Ahora, cuando se trata de que los maestros occidentales alcancen el nivel en el que puedan dar empoderamientos, iniciaciones tántricas, es también un área nueva. Ser occidentales no los descalifica para convertirse en grandes maestros tántricos. Obviamente, los tibetanos no son indios y se convirtieron en grandes maestros tántricos. Pero, como los occidentales tienden a desconfiar más de los maestros occidentales y los tibetanos desconfían completamente de los maestros occidentales, entonces, si un maestro va a ser un maestro tántrico (lo cual no significa ir por ahí haciendo publicidad –“Estoy dando una iniciación”-), sino que dar una iniciación tiene que provenir del hecho de que los estudiantes lo solicitaron. Entonces los maestros occidentales tienen que estar realmente calificados y realmente tienen que contar con el permiso de sus propios maestros y no hacer un espectáculo del hecho de dar iniciaciones.
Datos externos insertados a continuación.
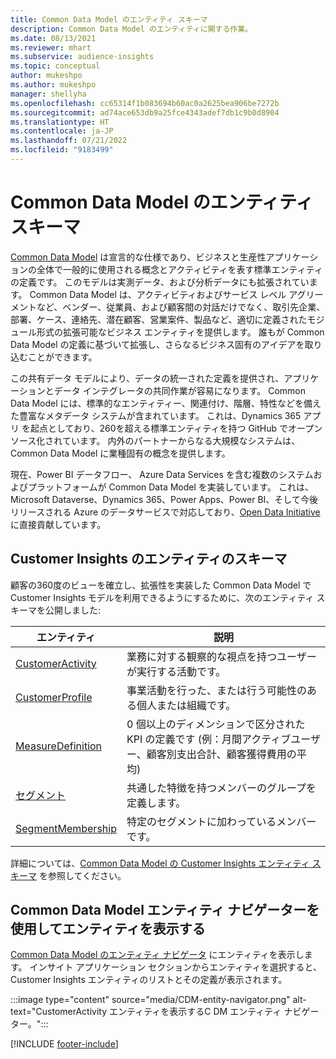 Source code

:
 ```yaml
---
title: Common Data Model のエンティティ スキーマ
description: Common Data Model のエンティティに関する作業。
ms.date: 08/13/2021
ms.reviewer: mhart
ms.subservice: audience-insights
ms.topic: conceptual
author: mukeshpo
ms.author: mukeshpo
manager: shellyha
ms.openlocfilehash: cc65314f1b083694b60ac0a2625bea906be7272b
ms.sourcegitcommit: ad74ace653db9a25fce4343adef7db1c9b0d8904
ms.translationtype: HT
ms.contentlocale: ja-JP
ms.lasthandoff: 07/21/2022
ms.locfileid: "9183499"
---
```

# <a name="entity-schemas-in-common-data-model"></a>Common Data Model のエンティティ スキーマ

[Common Data Model](/common-data-model/) は宣言的な仕様であり、ビジネスと生産性アプリケーションの全体で一般的に使用される概念とアクティビティを表す標準エンティティの定義です。 このモデルは実測データ、および分析データにも拡張されています。 Common Data Model は、アクティビティおよびサービス レベル アグリーメントなど、ベンダー、従業員、および顧客間の対話だけでなく、取引先企業、部署、ケース、連絡先、潜在顧客、営業案件、製品など、適切に定義されたモジュール形式の拡張可能なビジネス エンティティを提供します。 誰もが Common Data Model の定義に基づいて拡張し、さらなるビジネス固有のアイデアを取り込むことができます。

この共有データ モデルにより、データの統一された定義を提供され、アプリケーションとデータ インテグレータの共同作業が容易になります。 Common Data Model には、標準的なエンティティー、関連付け、階層、特性などを備えた豊富なメタデータ システムが含まれています。 これは、Dynamics 365 アプリ を起点としており、260を超える標準エンティティを持つ GitHub でオープンソース化されています。 内外のパートナーからなる大規模なシステムは、Common Data Model に業種固有の概念を提供します。

現在、Power BI データフロー、 Azure Data Services を含む複数のシステムおよびプラットフォームが Common Data Model を実装しています。 これは、Microsoft Dataverse、Dynamics 365、Power Apps、Power BI、そして今後リリースされる Azure のデータサービスで対応しており、[Open Data Initiative](https://dynamics.microsoft.com/en-us/open-data-initiative/) に直接貢献しています。

## <a name="customer-insights-entity-schemas"></a>Customer Insights のエンティティのスキーマ

顧客の360度のビューを確立し、拡張性を実装した Common Data Model で Customer Insights モデルを利用できるようにするために、次のエンティティ スキーマを公開しました:

| エンティティ | 説明 |
|---------|---------|
|[CustomerActivity](/common-data-model/schema/core/applicationcommon/foundationcommon/crmcommon/solutions/customerinsights/customeractivity) | 業務に対する観察的な視点を持つユーザーが実行する活動です。 |
|[CustomerProfile](/common-data-model/schema/core/applicationcommon/foundationcommon/crmcommon/solutions/customerinsights/customerprofile) | 事業活動を行った、または行う可能性のある個人または組織です。 |
|[MeasureDefinition](/common-data-model/schema/core/applicationcommon/foundationcommon/crmcommon/solutions/customerinsights/measuredefinition) | 0 個以上のディメンションで区分された KPI の定義です (例：月間アクティブユーザー、顧客別支出合計、顧客獲得費用の平均) |
|[セグメント](/common-data-model/schema/core/applicationcommon/foundationcommon/crmcommon/solutions/customerinsights/segment) | 共通した特徴を持つメンバーのグループを定義します。 |
|[SegmentMembership](/common-data-model/schema/core/applicationcommon/foundationcommon/crmcommon/solutions/customerinsights/segmentmembership) | 特定のセグメントに加わっているメンバーです。 |

詳細については、[Common Data Model の Customer Insights エンティティ スキーマ](/common-data-model/schema/core/applicationcommon/foundationcommon/crmcommon/solutions/customerinsights/overview) を参照してください。

## <a name="view-entities-using-the-common-data-model-entity-navigator"></a>Common Data Model エンティティ ナビゲーターを使用してエンティティを表示する

[Common Data Model のエンティティ ナビゲータ](https://microsoft.github.io/CDM/) にエンティティを表示します。 インサイト アプリケーション セクションからエンティティを選択すると、Customer Insights エンティティのリストとその定義が表示されます。

:::image type="content" source="media/CDM-entity-navigator.png" alt-text="CustomerActivity エンティティを表示するC DM エンティティ ナビゲーター。":::

[!INCLUDE [footer-include](includes/footer-banner.md)]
Me encanta el estilo del viejo Serkong Rinpoche. Él era genial. Cuando viajábamos por Europa y Norteamérica, no llevaba ninguno de estos instrumentos rituales o cosas elegantes, nada de eso. Cuando daba iniciaciones en Occidente, en vez de una vasija ritual usaba una botella de leche, una botella de refresco o algo así. Algunos rituales requieren que sostengas pequeños dibujos de deidades y símbolos; él no llevaba estas pinturas elegantes, sólo las dibujaba a mano él mismo cuando era necesario. Una vez, en un centro zen en Nueva York, solicitaron un empoderamiento de Manjushri, este tipo de ceremonia de permiso, ¡y Rinpoche lo dio sentado en el piso sin ningún tipo de instrumento ritual!

Ser humilde, entonces, es muy importante. Especialmente para los maestros occidentales, pienso que este aspecto de humildad y honestidad son las cualidades más importantes. Cuando los maestros occidentales van por ahí con un gran título, y tienes que llamarlos por un título, y tienes que tratarlos como tibetanos, desconfía un poco de su motivación detrás de todo eso. En algunas situaciones puede ser apropiado; en otras situaciones, podría no serlo. Gracias.